INSTRUCTIONS FOR THE TASK -> The answer is a number and nothing else: the count of lines in these entries containing the word "Judas".

SOURCE MATERIAL ->
* * * * *
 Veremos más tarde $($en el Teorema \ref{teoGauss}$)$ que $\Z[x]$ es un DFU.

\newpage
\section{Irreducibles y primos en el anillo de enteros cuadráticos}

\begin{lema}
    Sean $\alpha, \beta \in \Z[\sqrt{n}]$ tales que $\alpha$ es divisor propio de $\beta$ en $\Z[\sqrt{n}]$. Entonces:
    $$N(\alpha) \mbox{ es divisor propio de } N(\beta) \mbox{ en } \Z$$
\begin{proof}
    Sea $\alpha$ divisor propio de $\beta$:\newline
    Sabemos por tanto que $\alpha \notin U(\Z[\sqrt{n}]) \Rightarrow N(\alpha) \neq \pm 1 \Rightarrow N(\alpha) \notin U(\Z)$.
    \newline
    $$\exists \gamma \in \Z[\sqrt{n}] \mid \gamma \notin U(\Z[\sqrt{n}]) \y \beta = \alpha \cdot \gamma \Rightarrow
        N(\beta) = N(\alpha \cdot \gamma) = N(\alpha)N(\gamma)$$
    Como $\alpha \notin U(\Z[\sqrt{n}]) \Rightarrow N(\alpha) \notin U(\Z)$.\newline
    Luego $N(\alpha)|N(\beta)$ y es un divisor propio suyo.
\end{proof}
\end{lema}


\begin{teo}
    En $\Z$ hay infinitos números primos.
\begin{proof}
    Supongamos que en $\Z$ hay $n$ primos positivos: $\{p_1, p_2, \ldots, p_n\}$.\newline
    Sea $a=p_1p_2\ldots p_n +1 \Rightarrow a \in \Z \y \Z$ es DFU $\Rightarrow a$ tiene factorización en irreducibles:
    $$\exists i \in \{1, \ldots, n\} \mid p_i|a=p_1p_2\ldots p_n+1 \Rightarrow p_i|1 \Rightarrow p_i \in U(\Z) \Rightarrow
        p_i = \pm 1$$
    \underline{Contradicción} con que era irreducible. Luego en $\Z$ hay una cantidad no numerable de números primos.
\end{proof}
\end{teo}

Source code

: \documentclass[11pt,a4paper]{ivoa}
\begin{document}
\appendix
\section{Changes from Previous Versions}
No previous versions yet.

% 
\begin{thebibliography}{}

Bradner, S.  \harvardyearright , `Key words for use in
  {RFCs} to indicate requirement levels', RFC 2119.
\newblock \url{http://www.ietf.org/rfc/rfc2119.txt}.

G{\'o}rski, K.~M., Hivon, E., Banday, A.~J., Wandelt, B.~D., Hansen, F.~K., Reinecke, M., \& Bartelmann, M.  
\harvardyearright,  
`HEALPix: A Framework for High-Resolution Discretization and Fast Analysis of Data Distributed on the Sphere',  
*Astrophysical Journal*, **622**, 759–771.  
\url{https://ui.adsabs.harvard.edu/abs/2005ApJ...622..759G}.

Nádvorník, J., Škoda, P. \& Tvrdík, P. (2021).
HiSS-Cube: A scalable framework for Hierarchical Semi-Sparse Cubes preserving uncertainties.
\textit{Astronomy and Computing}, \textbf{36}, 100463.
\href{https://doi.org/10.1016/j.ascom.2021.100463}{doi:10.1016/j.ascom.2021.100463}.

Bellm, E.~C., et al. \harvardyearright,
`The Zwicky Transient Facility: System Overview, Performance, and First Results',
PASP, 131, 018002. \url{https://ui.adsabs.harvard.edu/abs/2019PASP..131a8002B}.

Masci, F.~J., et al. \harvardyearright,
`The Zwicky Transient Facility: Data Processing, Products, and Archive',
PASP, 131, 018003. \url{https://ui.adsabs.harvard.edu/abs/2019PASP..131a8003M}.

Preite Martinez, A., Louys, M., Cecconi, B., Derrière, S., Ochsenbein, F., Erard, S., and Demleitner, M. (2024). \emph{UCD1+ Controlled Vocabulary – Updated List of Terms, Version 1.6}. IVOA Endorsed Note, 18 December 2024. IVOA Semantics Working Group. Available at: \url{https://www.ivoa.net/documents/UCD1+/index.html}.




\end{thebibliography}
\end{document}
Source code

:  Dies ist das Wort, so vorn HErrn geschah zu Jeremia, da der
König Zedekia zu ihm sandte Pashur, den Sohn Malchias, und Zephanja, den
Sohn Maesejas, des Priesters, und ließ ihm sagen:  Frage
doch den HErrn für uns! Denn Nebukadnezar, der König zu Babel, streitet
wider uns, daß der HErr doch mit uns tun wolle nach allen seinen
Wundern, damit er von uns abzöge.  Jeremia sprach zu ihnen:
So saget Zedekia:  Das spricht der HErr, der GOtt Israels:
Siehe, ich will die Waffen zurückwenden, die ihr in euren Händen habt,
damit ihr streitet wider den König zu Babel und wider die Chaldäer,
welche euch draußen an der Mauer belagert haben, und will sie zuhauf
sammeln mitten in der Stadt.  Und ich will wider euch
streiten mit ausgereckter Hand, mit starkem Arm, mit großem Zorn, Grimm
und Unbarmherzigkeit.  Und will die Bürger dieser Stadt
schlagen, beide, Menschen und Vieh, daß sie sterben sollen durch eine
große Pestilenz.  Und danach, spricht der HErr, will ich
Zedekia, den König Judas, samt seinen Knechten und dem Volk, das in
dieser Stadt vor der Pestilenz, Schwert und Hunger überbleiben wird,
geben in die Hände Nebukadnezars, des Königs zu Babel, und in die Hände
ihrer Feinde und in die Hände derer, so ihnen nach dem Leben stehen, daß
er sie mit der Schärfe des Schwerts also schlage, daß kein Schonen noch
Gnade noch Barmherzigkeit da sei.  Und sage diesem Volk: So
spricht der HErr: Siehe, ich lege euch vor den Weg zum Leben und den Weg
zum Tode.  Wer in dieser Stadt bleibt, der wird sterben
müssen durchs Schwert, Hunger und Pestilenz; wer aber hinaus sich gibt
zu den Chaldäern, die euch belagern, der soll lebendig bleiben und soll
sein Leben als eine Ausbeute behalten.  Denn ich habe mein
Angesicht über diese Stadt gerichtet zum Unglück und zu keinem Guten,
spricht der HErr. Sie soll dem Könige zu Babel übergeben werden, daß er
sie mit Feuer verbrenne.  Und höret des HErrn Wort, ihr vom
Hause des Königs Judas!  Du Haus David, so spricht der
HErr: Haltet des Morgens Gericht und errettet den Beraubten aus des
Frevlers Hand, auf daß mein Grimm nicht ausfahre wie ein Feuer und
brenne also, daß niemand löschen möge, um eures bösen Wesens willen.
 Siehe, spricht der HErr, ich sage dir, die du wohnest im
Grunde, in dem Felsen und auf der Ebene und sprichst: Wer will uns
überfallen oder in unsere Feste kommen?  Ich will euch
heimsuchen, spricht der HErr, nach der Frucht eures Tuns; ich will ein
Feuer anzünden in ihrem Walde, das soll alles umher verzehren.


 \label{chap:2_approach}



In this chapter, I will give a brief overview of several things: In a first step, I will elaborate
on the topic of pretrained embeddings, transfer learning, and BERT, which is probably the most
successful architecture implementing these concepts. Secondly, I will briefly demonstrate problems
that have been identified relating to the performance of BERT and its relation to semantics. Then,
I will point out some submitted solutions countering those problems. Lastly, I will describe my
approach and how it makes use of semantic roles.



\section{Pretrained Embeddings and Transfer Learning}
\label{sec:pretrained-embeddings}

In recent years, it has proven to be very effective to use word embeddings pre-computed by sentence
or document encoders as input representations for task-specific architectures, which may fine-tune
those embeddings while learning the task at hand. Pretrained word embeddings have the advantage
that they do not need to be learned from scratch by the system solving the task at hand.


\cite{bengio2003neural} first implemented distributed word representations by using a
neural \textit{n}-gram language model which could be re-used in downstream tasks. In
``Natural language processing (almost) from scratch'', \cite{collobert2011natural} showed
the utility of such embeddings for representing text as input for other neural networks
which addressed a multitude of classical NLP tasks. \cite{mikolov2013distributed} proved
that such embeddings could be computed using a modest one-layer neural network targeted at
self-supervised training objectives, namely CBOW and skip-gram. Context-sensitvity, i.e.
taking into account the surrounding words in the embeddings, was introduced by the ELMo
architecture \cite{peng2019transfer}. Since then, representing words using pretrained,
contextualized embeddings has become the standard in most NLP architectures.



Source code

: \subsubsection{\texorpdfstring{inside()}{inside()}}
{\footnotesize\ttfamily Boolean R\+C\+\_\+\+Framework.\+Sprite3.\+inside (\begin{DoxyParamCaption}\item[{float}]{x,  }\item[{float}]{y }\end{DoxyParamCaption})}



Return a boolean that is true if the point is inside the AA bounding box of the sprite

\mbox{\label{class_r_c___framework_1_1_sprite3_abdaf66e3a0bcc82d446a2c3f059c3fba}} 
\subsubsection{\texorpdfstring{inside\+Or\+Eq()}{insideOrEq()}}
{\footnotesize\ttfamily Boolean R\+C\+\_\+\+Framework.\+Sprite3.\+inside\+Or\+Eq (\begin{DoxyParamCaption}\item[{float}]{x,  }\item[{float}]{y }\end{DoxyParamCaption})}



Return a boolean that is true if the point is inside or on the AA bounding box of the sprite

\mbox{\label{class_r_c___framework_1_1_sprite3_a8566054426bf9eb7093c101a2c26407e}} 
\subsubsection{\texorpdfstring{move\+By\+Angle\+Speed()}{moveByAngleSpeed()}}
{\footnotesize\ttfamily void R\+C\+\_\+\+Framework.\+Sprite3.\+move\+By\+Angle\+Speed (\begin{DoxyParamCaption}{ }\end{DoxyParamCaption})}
* * * * *
EXPECTED OUTPUT -> 2